> [Problem]: Return, exactly, the line that contains "Other data management" together with all lines after it to the end of the entries, and no further lines.

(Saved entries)
....

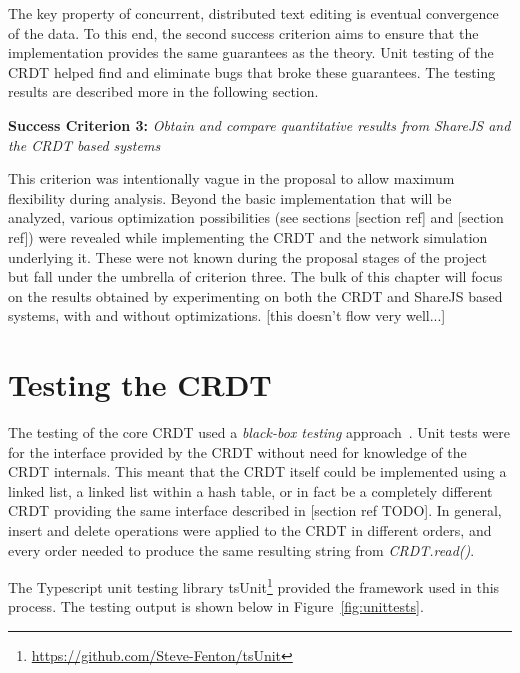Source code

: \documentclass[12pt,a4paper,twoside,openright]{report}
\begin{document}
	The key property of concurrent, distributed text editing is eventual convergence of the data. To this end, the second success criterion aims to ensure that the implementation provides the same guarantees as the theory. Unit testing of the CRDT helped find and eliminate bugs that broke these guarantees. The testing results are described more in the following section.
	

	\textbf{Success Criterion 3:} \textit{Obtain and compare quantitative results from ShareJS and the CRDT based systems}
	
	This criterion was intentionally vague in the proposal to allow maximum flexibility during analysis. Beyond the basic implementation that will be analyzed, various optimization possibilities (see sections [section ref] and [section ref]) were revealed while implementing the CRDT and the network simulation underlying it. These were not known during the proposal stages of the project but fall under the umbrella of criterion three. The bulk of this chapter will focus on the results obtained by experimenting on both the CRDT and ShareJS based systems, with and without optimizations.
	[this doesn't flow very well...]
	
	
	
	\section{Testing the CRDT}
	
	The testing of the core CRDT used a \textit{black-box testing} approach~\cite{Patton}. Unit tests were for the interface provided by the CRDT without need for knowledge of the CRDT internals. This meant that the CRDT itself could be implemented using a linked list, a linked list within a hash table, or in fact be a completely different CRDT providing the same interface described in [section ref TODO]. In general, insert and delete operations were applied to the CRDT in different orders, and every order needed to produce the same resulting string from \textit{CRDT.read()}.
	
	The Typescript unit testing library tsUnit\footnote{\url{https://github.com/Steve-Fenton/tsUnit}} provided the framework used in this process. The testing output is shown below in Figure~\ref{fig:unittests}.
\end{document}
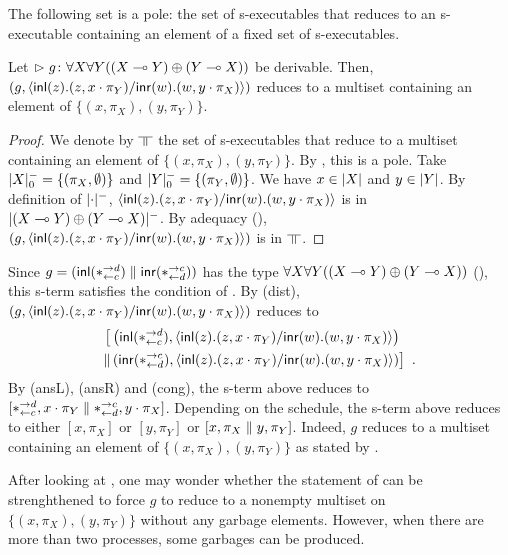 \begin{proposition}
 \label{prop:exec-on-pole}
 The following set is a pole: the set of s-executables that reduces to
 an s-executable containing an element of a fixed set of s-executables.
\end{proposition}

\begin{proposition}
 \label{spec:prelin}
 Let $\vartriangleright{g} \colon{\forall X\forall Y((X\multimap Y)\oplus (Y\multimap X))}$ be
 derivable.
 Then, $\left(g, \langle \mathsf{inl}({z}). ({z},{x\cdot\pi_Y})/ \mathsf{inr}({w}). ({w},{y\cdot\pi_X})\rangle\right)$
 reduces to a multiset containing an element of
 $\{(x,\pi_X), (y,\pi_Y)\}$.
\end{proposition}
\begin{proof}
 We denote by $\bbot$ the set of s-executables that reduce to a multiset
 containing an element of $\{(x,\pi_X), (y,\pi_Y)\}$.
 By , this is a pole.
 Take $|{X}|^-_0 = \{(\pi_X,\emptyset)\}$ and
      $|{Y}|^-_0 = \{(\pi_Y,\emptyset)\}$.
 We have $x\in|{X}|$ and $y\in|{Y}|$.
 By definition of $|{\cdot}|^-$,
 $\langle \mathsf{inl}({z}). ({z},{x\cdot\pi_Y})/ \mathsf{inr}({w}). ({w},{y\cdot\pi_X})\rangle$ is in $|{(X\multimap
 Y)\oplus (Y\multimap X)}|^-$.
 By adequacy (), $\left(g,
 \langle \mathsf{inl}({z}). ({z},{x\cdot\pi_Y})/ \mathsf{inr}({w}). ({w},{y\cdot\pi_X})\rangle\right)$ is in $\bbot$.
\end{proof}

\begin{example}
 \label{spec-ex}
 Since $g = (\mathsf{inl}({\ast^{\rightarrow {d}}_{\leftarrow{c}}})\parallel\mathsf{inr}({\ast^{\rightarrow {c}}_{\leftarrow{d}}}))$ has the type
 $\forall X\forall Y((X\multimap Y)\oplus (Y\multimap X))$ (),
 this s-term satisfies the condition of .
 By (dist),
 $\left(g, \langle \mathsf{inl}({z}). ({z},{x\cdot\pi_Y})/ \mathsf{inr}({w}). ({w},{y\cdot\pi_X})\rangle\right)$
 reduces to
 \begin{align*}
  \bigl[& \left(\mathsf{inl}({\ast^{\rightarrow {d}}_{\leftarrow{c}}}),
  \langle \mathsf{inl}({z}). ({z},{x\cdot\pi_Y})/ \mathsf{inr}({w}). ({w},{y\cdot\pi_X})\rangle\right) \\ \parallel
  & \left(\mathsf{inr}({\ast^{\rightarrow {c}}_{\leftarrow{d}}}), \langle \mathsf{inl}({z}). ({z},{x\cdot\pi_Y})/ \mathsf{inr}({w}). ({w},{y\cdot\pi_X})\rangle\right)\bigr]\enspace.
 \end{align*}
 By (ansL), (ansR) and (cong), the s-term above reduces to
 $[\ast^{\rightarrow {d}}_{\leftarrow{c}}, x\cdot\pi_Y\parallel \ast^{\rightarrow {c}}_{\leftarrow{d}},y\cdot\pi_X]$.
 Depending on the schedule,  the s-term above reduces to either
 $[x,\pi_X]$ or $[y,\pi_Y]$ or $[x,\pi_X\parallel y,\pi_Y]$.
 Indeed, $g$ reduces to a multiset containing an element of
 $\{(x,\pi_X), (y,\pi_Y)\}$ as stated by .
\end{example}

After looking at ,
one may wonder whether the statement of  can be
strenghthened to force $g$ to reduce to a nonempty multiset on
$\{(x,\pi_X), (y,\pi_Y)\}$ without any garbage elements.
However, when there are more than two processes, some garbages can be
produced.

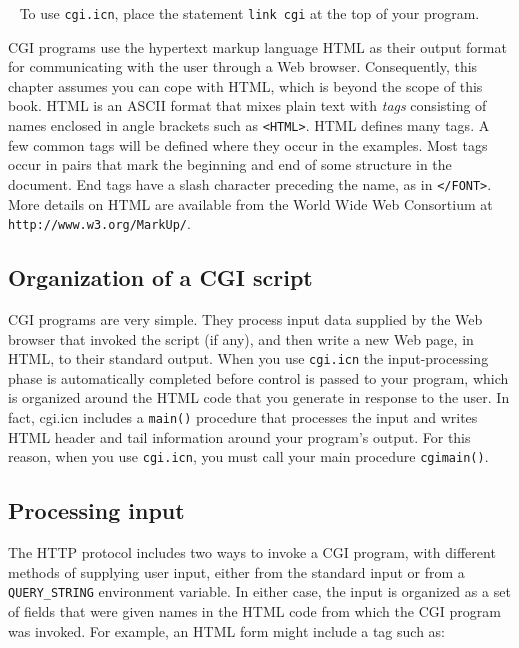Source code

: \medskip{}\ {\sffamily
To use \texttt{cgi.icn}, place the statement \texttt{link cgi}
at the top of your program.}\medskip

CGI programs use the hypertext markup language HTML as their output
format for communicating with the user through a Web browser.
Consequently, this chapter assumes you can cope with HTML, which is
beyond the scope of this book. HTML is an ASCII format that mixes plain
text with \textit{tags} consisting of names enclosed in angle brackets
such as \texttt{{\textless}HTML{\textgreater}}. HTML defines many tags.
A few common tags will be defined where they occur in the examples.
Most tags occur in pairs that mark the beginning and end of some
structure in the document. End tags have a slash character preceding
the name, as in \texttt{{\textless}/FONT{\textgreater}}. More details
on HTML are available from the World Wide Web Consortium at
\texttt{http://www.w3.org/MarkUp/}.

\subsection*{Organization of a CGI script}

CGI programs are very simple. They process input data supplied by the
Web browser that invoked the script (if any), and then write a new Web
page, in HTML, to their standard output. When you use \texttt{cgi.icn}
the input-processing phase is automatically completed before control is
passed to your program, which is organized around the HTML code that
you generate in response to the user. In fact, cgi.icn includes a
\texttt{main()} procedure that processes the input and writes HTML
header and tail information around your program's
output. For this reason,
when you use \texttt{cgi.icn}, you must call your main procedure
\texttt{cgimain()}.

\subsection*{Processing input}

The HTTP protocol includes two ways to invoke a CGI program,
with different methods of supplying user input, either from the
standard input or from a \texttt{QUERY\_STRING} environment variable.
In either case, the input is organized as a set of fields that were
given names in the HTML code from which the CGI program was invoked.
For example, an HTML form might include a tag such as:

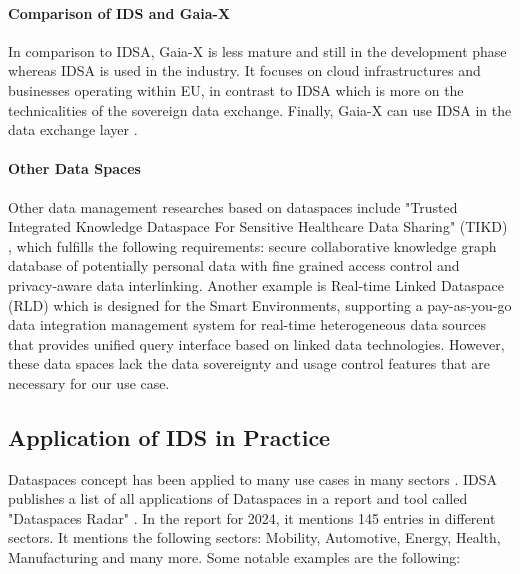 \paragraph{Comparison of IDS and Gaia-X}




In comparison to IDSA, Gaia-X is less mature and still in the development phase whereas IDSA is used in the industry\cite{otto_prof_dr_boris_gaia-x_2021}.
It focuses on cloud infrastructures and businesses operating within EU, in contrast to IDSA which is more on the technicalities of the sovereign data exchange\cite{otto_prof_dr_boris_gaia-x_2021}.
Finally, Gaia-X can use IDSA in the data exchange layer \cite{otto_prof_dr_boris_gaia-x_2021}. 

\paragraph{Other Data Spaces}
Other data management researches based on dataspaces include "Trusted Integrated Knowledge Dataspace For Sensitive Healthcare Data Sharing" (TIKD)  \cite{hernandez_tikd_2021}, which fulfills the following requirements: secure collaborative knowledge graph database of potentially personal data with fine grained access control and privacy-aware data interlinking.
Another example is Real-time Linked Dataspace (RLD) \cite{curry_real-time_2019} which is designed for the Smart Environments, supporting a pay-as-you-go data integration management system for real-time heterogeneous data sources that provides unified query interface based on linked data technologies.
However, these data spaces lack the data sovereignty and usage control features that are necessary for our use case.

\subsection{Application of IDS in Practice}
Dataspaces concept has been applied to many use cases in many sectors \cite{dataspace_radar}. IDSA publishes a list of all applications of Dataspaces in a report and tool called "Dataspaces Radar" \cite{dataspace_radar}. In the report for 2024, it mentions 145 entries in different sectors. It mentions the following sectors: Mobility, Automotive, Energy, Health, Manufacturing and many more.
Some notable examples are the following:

....

> [Result of the task]:
Other data management researches based on dataspaces include "Trusted Integrated Knowledge Dataspace For Sensitive Healthcare Data Sharing" (TIKD)  \cite{hernandez_tikd_2021}, which fulfills the following requirements: secure collaborative knowledge graph database of potentially personal data with fine grained access control and privacy-aware data interlinking.
Another example is Real-time Linked Dataspace (RLD) \cite{curry_real-time_2019} which is designed for the Smart Environments, supporting a pay-as-you-go data integration management system for real-time heterogeneous data sources that provides unified query interface based on linked data technologies.
However, these data spaces lack the data sovereignty and usage control features that are necessary for our use case.

\subsection{Application of IDS in Practice}
Dataspaces concept has been applied to many use cases in many sectors \cite{dataspace_radar}. IDSA publishes a list of all applications of Dataspaces in a report and tool called "Dataspaces Radar" \cite{dataspace_radar}. In the report for 2024, it mentions 145 entries in different sectors. It mentions the following sectors: Mobility, Automotive, Energy, Health, Manufacturing and many more.
Some notable examples are the following:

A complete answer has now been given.